August 30, 2006
New York

Municipalities may get rebates from LIPA's plan for renewable energy, but businesses and consumers are left …

Looking for the green

www.newsday.com

BY Mark Harrington
Newsday Staff Writer

August 30, 2006

The Long Island Power Authority, responding to criticism that its Green Choice program unfairly levies a fuel surcharge on ratepayers who’ve opted to support nonfuel renewable energy, has quietly proposed a rebate to ease the burden of going green – for some.

But the rebate, as suggested to municipal governments last week, thus far doesn’t have an equivalent for consumers or businesses.

LIPA chairman Richard Kessel, in a statement last night, said the program for local governments such as Shelter Island and Southampton, which have criticized Green Choice, wasn’t finalized, despite its appearance in a LIPA brochure shown to Newsday. The brochure says rebates of 1 cent a kilowatt hour would be “capped at the lesser of 50 percent of actual payments for Green Attributes or $30,000 per municipality.” A recently released consumer brochure on Green Choice doesn’t discuss a rebate.

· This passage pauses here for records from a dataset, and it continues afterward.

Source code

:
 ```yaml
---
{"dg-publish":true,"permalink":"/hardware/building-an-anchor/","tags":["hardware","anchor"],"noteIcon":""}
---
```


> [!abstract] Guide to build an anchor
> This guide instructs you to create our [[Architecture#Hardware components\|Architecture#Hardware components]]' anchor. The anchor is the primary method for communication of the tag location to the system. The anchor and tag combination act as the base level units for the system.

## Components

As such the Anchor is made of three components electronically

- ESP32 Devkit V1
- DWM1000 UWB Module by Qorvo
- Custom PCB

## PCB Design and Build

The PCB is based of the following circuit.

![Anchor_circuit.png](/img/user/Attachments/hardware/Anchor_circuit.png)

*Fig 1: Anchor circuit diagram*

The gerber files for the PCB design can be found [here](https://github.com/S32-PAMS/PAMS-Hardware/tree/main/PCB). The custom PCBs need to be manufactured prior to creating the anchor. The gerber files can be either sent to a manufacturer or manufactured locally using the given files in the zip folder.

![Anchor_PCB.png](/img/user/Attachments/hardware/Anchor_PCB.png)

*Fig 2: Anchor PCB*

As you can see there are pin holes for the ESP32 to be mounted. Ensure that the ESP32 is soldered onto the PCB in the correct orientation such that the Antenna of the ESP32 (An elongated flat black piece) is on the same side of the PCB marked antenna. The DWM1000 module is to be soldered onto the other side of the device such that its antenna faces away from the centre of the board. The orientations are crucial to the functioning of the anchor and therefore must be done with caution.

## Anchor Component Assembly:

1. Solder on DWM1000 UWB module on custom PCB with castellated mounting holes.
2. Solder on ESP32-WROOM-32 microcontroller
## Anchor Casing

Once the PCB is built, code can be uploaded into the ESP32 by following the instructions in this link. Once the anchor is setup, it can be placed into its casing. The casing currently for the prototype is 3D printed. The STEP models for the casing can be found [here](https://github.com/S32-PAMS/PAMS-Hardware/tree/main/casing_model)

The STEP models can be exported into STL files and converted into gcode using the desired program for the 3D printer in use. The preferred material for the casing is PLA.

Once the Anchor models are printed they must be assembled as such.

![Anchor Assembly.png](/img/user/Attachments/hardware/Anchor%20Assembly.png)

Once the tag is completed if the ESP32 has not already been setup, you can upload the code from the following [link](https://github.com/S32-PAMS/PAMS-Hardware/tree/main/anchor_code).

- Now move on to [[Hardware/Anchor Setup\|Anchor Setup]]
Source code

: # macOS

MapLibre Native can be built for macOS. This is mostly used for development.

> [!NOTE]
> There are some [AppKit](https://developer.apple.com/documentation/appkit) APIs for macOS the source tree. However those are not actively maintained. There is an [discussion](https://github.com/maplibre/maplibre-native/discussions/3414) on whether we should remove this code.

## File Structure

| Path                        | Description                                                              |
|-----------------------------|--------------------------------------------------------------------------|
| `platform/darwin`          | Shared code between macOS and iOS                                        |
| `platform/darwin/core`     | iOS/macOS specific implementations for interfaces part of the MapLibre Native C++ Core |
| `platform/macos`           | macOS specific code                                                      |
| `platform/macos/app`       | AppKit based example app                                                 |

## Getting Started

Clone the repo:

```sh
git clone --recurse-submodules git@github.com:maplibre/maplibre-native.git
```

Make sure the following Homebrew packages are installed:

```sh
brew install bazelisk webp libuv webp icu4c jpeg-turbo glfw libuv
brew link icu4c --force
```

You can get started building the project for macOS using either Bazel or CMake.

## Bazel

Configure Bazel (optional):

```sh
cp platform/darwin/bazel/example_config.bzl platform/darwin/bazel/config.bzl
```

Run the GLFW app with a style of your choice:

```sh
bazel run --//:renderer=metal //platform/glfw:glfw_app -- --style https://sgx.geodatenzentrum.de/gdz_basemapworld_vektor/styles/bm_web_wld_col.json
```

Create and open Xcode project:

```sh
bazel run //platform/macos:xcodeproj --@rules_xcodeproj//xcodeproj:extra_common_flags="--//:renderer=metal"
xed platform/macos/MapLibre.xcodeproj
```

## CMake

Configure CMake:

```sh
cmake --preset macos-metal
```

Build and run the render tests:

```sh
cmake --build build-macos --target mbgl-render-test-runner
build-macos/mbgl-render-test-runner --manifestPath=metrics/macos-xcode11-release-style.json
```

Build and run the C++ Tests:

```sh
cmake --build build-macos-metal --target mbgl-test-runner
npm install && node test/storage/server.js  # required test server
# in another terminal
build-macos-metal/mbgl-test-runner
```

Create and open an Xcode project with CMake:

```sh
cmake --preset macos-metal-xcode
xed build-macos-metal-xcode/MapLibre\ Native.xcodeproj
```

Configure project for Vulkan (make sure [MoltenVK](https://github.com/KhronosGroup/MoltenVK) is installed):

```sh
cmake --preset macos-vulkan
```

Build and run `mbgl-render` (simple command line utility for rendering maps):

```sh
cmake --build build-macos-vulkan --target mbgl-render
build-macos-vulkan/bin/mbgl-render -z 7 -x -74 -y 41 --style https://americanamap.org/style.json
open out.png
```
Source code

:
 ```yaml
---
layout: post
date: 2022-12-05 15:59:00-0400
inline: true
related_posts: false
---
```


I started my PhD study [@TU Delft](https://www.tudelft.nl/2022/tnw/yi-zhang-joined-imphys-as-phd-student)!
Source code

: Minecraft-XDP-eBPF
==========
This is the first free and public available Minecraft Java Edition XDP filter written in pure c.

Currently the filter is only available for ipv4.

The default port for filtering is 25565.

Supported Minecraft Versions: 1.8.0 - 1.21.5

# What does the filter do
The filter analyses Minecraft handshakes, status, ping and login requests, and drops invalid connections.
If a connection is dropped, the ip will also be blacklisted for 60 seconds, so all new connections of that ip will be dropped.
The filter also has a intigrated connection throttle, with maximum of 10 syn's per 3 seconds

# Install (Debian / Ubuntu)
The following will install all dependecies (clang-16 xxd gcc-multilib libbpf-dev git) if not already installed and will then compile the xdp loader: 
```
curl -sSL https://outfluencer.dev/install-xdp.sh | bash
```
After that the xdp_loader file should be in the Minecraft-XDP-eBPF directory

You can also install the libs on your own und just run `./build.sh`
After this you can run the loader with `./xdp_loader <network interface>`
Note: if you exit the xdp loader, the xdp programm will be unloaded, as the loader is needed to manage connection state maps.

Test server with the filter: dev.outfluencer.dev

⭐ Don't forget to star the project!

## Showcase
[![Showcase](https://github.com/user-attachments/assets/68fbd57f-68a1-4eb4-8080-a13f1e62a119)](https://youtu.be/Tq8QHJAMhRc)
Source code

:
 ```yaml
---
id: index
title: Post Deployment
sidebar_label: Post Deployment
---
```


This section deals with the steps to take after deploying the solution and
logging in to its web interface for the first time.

LIPA last night called the government brochure a “mock-up of what a brochure could look like if and when we finalize a program for municipalities. It was made up for discussion purposes only.”

Green Choice customers pay a premium each month that LIPA forwards to green-energy marketers, whose investment adds hydropower and wind power to the overall electric grid in the state – not to specific customers’ homes. Green Choice customers still pay their standard electric bill for power drawn from gas- and oil-powered plants, and the premium becomes an investment in alternative energy sources. It came under fire after some residents complained of having to pay their fuel surcharge when they believed they were buying nonfuel energy.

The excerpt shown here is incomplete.